> Task to carry out: Nothing but the lines from the one containing "## Properties" through the one containing "## See Also", both included, should be given again, each exactly as written below.

> Input:
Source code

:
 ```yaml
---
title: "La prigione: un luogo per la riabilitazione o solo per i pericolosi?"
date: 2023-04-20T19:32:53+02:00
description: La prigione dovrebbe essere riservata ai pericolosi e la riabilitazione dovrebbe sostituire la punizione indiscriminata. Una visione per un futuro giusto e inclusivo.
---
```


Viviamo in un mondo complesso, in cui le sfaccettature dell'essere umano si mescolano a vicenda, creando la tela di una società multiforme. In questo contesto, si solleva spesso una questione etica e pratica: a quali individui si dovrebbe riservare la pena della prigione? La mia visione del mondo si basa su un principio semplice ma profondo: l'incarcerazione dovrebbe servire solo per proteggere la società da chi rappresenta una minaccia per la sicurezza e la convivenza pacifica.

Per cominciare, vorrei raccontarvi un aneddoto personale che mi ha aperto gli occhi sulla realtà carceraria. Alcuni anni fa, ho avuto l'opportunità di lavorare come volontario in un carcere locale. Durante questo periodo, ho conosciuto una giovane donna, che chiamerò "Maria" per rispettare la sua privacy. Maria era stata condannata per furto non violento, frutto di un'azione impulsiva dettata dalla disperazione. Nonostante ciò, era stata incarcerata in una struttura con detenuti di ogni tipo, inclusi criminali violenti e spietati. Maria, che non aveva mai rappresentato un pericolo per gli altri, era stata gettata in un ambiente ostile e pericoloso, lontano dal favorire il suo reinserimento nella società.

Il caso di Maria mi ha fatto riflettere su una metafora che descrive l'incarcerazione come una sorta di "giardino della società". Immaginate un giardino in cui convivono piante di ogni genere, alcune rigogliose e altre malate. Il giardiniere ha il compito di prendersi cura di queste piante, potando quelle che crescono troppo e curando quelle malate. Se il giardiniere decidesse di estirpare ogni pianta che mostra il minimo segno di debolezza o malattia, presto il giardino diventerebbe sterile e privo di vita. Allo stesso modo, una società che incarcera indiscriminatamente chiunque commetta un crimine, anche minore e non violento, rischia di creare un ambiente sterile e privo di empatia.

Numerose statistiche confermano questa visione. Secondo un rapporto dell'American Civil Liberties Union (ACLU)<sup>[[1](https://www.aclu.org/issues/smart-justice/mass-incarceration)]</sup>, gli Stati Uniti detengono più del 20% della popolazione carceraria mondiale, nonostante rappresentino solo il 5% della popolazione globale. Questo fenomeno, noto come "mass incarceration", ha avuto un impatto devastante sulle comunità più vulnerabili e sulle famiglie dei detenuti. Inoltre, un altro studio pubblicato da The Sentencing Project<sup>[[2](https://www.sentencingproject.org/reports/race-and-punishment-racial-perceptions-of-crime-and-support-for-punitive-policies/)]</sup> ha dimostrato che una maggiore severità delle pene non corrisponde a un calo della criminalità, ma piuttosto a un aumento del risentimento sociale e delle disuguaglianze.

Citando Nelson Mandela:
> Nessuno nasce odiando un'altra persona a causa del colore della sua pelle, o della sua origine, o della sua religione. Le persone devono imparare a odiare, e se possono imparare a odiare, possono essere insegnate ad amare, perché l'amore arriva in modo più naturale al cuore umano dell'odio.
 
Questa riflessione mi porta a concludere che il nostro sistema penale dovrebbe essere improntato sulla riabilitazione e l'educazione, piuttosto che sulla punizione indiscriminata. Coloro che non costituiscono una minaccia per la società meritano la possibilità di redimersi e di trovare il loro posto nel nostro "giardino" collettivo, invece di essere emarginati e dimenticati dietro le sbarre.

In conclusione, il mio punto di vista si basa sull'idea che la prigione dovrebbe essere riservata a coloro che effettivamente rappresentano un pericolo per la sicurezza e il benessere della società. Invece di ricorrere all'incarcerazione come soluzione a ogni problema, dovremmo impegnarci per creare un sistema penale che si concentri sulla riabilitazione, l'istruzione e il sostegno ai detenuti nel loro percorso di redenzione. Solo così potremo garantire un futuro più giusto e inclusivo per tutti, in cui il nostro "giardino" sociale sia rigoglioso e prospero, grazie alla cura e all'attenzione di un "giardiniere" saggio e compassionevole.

==

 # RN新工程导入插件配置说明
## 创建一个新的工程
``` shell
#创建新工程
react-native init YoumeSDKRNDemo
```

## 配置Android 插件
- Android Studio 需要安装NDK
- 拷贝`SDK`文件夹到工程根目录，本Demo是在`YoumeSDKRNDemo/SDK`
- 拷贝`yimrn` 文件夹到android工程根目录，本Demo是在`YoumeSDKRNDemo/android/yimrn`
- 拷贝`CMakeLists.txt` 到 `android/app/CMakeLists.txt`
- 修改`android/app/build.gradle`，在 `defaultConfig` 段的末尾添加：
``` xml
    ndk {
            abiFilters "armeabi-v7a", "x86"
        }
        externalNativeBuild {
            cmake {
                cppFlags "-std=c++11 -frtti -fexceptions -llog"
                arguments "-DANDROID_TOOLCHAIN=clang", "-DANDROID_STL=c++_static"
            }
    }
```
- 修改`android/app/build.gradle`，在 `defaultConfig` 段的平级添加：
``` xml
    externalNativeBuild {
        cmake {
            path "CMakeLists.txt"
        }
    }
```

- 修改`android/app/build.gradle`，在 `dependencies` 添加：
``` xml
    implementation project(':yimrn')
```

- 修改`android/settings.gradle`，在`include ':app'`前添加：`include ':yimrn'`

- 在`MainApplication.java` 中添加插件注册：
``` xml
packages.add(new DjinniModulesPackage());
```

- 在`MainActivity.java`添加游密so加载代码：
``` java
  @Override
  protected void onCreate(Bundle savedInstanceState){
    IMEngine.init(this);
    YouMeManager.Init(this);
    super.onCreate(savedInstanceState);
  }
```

==

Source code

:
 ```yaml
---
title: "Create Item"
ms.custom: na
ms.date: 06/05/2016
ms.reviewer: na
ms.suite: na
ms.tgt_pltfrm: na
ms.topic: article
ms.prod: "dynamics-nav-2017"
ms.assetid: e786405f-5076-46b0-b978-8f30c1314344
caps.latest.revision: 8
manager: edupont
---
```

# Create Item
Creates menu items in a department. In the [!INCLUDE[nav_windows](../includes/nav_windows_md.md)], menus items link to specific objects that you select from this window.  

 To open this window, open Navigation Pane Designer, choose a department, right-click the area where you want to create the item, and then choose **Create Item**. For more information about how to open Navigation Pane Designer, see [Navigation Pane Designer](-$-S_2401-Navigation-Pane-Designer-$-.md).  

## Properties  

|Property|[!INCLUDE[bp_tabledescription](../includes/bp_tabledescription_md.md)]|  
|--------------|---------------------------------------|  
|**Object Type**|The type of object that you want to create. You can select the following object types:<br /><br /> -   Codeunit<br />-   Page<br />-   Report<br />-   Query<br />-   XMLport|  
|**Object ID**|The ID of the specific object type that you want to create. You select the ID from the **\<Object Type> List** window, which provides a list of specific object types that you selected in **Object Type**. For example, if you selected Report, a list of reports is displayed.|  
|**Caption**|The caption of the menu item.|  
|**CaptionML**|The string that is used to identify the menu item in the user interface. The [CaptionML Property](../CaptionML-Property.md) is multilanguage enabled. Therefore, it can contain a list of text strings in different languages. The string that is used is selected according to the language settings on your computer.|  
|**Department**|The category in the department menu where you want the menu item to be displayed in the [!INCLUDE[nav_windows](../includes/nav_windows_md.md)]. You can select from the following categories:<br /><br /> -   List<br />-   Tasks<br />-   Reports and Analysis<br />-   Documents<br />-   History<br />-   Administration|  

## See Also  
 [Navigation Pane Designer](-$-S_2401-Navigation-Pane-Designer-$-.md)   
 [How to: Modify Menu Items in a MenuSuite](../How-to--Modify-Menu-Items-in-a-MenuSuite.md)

> Answer to the exercise:
## Properties  

|Property|[!INCLUDE[bp_tabledescription](../includes/bp_tabledescription_md.md)]|  
|--------------|---------------------------------------|  
|**Object Type**|The type of object that you want to create. You can select the following object types:<br /><br /> -   Codeunit<br />-   Page<br />-   Report<br />-   Query<br />-   XMLport|  
|**Object ID**|The ID of the specific object type that you want to create. You select the ID from the **\<Object Type> List** window, which provides a list of specific object types that you selected in **Object Type**. For example, if you selected Report, a list of reports is displayed.|  
|**Caption**|The caption of the menu item.|  
|**CaptionML**|The string that is used to identify the menu item in the user interface. The [CaptionML Property](../CaptionML-Property.md) is multilanguage enabled. Therefore, it can contain a list of text strings in different languages. The string that is used is selected according to the language settings on your computer.|  
|**Department**|The category in the department menu where you want the menu item to be displayed in the [!INCLUDE[nav_windows](../includes/nav_windows_md.md)]. You can select from the following categories:<br /><br /> -   List<br />-   Tasks<br />-   Reports and Analysis<br />-   Documents<br />-   History<br />-   Administration|  

## See Also  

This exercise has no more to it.